Osamu Terasaki, born in Yamaguchi, Japan in 1943, earned his BSc on Physics from Tohoku University with an honour in 1965. He began his career there, focusing on electron charge and momentum distributions in metals and semiconductors, and later studied inter-metallic alloys. He received DSc in 1982 for work on ordered structures and incommensurability in Au-based alloys. He was influenced by his visits to Australia and Canada, and joined the University of Cambridge as a Guest Research Fellow of the Royal Society (1982-84) and Lund University as a Guest Professor (1988).

On returning to Japan, Terasaki pioneered research on quantum confined cluster-crystals in zeolites and led a Japanese National project on this topic (1994). He has since developed advanced electron microscopy techniques for studying zeolites and nanoporous crystals. He has been a professor at Stockholm University (2003-2010), an invited professor at KAIST (2009-2017) and UC Berkeley (2014-2017), and is currently Distinguished Adjunct Prof at School of Physical Science and Technology (SPST), ShanghaiTech University.

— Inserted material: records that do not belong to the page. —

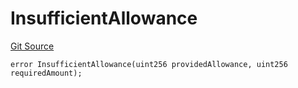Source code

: # InsufficientAllowance
[Git Source](https://github.com/matter-labs/zksync-contracts/blob/c6e73735b89a4b474234f6471e326125c9069f15/contracts/l2-contracts/errors/L2ContractErrors.sol)


```solidity
error InsufficientAllowance(uint256 providedAllowance, uint256 requiredAmount);
```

Stockholm University group

Terasaki has established major electron microscopy centers in Sweden (Stockholm Univ) and China (ShanghaiTech Univ), and has received several prestigious awards, including the Daiwa Adrian Prize (1996), the Humboldt Research Award (2008), the Donald W Breck Award (twice: 2007 & 2019) and IMMA Lifetime Achievement Award (2024), and memberships such as honorary membership in the Scandinavian Electron Microscopy Society (2010) and Foreign Member of Academia Europaea (2020).